This highlights the importance of portfolio diversification. Even the most compelling investment opportunities can be blown off course by unforeseen circumstances that cause material underperformance relative to the wider stock market.
Similarly, stocks can remain materially undervalued even when their financial performance is strong. Housebuilder Redrow’s modest 3.1pc rise and 1 percentage point underperformance of the FTSE 100 since our May tip mean it now trades on a price-to-earnings ratio of just 10. This is in spite of a booming property market that contributed to a 124pc increase in its pre-tax profits in the 2021 financial year.
Redrow’s underperformance so far shows that investors must remain patient when others do not share their enthusiasm for specific stocks. Meanwhile, a long-term time horizon is required when holdings are in the process of implementing growth plans.
Halfords, which this column rated as a buy in March, is an obvious example. The firm’s interim results showed market share gains across motoring products and upbeat sales trends.
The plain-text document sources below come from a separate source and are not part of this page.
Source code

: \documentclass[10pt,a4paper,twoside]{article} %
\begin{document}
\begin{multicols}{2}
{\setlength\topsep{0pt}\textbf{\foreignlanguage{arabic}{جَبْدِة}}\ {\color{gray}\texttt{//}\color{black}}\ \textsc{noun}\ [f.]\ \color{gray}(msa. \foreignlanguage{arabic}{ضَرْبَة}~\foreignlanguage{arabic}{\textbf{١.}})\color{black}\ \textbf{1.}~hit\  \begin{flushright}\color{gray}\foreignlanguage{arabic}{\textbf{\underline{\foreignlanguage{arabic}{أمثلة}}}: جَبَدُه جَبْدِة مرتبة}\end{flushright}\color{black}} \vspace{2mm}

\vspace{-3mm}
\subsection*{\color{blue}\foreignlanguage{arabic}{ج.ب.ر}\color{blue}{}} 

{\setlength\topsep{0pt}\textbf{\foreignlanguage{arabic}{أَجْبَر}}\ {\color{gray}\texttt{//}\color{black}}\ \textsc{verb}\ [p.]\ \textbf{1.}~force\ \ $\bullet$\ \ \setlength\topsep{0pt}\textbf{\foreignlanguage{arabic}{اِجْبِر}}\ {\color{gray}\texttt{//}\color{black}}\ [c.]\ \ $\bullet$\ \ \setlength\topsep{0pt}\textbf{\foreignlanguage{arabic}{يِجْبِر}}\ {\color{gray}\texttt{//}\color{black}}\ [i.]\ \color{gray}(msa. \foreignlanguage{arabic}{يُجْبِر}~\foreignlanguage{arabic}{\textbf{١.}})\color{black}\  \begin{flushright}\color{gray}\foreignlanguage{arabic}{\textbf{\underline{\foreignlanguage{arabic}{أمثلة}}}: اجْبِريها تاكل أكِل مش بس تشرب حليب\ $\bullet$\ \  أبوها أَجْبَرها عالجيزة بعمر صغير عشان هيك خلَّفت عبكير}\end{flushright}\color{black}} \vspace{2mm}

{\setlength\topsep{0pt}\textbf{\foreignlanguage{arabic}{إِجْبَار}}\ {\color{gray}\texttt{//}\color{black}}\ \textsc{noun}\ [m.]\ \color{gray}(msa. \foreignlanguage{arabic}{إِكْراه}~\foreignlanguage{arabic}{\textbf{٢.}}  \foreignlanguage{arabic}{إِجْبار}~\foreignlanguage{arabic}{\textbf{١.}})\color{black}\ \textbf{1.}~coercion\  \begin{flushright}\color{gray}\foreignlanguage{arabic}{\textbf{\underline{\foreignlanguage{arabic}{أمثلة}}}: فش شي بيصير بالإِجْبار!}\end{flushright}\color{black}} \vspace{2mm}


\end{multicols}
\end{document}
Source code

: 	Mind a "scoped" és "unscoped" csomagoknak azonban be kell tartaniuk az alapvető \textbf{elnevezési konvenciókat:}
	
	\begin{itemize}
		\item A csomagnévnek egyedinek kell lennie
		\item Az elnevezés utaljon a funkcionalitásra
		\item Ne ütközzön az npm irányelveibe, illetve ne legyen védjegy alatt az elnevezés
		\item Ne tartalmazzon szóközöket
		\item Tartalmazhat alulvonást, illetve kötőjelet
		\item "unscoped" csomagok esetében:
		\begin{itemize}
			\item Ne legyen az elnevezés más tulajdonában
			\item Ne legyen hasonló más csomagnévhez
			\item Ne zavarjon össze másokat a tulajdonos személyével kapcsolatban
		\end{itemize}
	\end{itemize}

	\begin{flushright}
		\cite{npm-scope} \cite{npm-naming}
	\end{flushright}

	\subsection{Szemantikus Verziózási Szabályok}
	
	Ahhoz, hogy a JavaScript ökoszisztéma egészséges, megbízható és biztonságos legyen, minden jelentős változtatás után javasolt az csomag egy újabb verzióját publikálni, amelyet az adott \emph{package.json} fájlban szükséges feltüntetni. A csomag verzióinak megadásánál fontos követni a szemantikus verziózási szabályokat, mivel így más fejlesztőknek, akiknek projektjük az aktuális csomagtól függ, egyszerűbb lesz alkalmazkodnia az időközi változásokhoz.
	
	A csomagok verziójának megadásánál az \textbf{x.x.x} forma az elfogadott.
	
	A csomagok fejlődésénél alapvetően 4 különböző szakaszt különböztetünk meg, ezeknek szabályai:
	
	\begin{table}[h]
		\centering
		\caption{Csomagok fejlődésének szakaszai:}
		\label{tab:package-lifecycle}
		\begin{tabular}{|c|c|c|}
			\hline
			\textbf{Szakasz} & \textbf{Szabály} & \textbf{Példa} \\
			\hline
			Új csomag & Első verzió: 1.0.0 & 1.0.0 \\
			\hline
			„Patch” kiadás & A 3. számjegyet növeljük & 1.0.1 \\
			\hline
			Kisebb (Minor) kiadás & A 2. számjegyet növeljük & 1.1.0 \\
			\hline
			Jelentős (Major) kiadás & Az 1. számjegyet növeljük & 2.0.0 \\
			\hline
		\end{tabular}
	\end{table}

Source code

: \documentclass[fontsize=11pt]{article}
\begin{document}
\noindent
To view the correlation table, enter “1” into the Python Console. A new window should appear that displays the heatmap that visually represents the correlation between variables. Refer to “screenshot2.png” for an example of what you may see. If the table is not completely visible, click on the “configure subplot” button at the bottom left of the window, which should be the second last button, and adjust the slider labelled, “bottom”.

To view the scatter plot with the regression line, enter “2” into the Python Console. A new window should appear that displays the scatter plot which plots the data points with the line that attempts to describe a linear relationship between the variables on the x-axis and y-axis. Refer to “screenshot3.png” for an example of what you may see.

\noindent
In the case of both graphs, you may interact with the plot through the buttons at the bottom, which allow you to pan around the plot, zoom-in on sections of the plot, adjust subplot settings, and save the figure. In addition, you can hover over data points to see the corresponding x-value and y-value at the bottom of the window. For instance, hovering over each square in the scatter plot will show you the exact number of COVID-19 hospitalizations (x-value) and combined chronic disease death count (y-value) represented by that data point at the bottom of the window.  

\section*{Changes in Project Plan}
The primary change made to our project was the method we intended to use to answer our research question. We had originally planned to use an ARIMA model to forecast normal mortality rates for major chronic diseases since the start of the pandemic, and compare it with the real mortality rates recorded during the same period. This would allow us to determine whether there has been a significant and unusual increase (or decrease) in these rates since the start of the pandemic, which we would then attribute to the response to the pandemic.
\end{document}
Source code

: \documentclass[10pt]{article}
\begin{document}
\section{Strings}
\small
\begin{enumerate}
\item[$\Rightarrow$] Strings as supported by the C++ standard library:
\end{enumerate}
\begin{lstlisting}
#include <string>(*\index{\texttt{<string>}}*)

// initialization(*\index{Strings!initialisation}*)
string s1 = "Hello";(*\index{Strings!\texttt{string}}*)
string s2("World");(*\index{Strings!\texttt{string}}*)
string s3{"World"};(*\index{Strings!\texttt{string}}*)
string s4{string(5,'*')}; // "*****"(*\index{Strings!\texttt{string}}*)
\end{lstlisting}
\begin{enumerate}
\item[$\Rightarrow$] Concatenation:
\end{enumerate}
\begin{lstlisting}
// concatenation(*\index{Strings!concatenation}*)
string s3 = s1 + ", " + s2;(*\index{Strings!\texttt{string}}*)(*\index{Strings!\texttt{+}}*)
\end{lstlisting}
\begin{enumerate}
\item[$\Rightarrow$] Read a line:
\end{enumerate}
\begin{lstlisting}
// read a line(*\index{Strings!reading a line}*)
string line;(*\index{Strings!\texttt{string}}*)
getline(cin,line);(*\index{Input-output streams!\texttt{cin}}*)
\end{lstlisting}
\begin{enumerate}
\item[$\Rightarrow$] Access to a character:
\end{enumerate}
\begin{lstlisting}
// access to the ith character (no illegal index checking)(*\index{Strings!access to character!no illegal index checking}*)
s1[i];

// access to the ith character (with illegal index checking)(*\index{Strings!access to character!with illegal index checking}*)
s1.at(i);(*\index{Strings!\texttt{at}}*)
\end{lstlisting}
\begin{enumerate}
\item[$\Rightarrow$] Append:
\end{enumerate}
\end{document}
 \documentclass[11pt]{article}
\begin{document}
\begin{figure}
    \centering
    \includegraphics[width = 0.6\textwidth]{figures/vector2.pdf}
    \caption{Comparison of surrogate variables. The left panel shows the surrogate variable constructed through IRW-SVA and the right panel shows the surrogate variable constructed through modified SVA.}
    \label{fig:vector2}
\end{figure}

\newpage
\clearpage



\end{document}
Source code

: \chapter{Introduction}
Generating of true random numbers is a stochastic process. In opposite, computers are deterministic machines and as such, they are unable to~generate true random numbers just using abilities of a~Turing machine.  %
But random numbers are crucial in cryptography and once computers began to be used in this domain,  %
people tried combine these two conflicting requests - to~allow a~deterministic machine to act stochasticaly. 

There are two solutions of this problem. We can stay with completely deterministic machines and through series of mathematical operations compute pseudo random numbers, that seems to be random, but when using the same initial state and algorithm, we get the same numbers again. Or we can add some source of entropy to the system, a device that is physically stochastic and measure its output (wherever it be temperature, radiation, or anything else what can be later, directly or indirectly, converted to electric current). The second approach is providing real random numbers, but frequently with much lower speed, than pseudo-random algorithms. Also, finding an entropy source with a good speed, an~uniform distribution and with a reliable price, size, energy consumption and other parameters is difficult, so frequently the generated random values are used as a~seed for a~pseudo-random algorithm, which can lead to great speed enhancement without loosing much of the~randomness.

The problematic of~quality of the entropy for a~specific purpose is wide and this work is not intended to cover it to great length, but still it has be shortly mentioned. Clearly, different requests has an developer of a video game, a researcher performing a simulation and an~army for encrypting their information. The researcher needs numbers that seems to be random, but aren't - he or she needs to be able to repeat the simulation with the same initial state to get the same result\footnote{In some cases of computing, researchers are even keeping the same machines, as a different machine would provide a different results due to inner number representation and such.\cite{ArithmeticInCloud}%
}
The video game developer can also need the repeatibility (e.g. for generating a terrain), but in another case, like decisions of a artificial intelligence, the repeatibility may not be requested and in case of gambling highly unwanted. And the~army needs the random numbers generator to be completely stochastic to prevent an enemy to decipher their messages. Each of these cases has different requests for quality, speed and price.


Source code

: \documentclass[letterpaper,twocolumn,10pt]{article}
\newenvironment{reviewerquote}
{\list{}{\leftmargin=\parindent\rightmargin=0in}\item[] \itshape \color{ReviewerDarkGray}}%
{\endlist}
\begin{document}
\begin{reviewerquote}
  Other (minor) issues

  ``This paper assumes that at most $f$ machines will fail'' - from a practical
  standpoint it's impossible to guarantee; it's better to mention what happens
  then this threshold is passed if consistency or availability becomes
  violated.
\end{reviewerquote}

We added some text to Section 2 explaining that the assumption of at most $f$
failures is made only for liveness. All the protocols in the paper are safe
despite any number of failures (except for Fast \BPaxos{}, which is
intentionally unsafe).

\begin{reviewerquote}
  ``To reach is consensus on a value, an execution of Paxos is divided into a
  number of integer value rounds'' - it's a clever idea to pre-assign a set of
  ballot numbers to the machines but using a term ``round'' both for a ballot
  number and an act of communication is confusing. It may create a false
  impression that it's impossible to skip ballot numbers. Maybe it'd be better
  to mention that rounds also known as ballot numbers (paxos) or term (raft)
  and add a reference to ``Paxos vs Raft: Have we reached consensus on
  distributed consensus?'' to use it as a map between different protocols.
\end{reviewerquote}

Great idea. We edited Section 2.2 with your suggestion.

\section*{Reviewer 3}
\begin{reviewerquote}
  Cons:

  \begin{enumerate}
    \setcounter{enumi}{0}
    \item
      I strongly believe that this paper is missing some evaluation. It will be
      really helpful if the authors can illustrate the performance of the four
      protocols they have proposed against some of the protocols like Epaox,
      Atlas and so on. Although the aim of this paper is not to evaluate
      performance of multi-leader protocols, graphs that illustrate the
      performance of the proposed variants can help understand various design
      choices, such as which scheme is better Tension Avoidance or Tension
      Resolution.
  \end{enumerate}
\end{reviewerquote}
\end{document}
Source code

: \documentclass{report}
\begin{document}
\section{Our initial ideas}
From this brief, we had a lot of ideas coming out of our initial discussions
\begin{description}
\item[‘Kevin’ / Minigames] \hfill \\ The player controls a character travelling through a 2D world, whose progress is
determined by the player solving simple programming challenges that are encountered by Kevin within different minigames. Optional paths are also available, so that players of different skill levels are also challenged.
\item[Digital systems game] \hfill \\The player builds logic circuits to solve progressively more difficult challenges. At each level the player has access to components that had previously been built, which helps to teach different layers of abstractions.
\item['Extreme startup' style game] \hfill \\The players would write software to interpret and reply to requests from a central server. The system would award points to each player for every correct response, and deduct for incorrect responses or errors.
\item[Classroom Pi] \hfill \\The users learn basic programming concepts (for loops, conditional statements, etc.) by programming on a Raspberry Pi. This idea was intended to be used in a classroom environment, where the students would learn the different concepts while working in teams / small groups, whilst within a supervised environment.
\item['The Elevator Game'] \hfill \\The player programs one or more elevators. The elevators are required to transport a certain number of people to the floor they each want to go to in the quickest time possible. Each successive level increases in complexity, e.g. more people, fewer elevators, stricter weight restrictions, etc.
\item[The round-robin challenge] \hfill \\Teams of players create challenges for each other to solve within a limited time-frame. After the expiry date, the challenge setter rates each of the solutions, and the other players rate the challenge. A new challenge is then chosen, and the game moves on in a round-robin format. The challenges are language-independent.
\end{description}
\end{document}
Moreover, its recent acquisitions seem to place the firm in a stronger position to deliver long-term growth. Yet its shares, although 9.7pc higher, have outperformed the FTSE 100 by just 0.6 of a percentage point since our tip.
Lessons can also be learnt from successful decisions we made last year. Our advice to purchase BP in August went against the investment tide at the time. The firm’s continued reliance on fossil fuels and the inherent uncertainty of transitioning towards a low-carbon future led many investors to shun the company’s shares.
However, its 10.9pc gain and 7.8 percentage point outperformance of the FTSE 100 since our tip show that a contrarian investment approach is a prerequisite for any investor who seeks to outperform the wider market.
Likewise, the opportunities from buying stocks that have had a relatively disappointing history, but which can capitalise on changing industry trends, are illustrated by our advice to buy Sainsbury’s.
We tipped the supermarket, which has struggled for years with no-frills rivals and price-conscious consumers, in March. Encouragingly, its online investment now appears to be bearing fruit. This has contributed to a 19.5pc share price rise and 10.6 percentage point outperformance of the FTSE 100 since our tip. Moreover, its cost-cutting strategy, the development of home-related products and a switch towards digital avenues could pay off in future.
Perhaps the most enduring lesson learnt last year, though, is the “opportunity cost” of holding underperforming stocks. While the FTSE 100 has gained just 3.4pc since we advised readers to avoid fund management firm Abrdn in August, the firm’s shares have fallen by 19.3pc.
Our negative view of the stock was largely based on its high valuation and the challenges faced by active fund managers amid the growing popularity of passive investments. Our experience with Abrdn reinforces the importance of obtaining a margin of safety and purchasing companies in industries with attractive long-term growth prospects.
The process of learning from investment successes and failures is never ending. Indeed, risks such as rising inflation, the pandemic and high valuations among many stocks could cause the market to behave in ways that teach us all new lessons this year.
These events also provide opportunities to use experience gained from events in previous years that, while unlikely to perfectly repeat, should help guide us in what looks likely to be another interesting year for stock market investors.